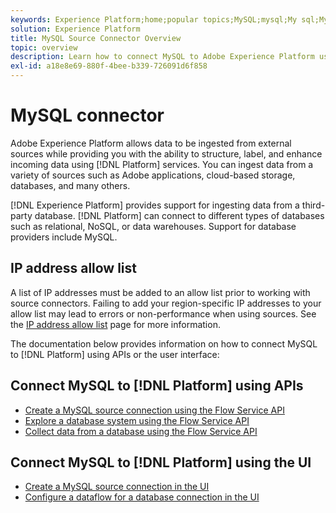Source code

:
```yaml
---
keywords: Experience Platform;home;popular topics;MySQL;mysql;My sql;My SQL
solution: Experience Platform
title: MySQL Source Connector Overview
topic: overview
description: Learn how to connect MySQL to Adobe Experience Platform using APIs or the user interface.
exl-id: a18e8e69-880f-4bee-b339-726091d6f858
---
```

# MySQL connector

Adobe Experience Platform allows data to be ingested from external sources while providing you with the ability to structure, label, and enhance incoming data using [!DNL Platform] services. You can ingest data from a variety of sources such as Adobe applications, cloud-based storage, databases, and many others.

[!DNL Experience Platform] provides support for ingesting data from a third-party database. [!DNL Platform] can connect to different types of databases such as relational, NoSQL, or data warehouses. Support for database providers include MySQL.

## IP address allow list

A list of IP addresses must be added to an allow list prior to working with source connectors. Failing to add your region-specific IP addresses to your allow list may lead to errors or non-performance when using sources. See the [IP address allow list](../../ip-address-allow-list.md) page for more information.

The documentation below provides information on how to connect MySQL to [!DNL Platform] using APIs or the user interface:

## Connect MySQL to [!DNL Platform] using APIs

- [Create a MySQL source connection using the Flow Service API](../../tutorials/api/create/databases/mysql.md)
- [Explore a database system using the Flow Service API](../../tutorials/api/explore/database-nosql.md)
- [Collect data from a database using the Flow Service API](../../tutorials/api/collect/database-nosql.md)

## Connect MySQL to [!DNL Platform] using the UI

- [Create a MySQL source connection in the UI](../../tutorials/ui/create/databases/mysql.md)
- [Configure a dataflow for a database connection in the UI](../../tutorials/ui/dataflow/databases.md)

Problem details: Keep both end lines and retype everything in the records above from the line containing "- [Create a MySQL source connection using" through the line containing "## Connect MySQL to [!DNL Platform] using the", exactly, with nothing else.

Answer section:
- [Create a MySQL source connection using the Flow Service API](../../tutorials/api/create/databases/mysql.md)
- [Explore a database system using the Flow Service API](../../tutorials/api/explore/database-nosql.md)
- [Collect data from a database using the Flow Service API](../../tutorials/api/collect/database-nosql.md)

## Connect MySQL to [!DNL Platform] using the UI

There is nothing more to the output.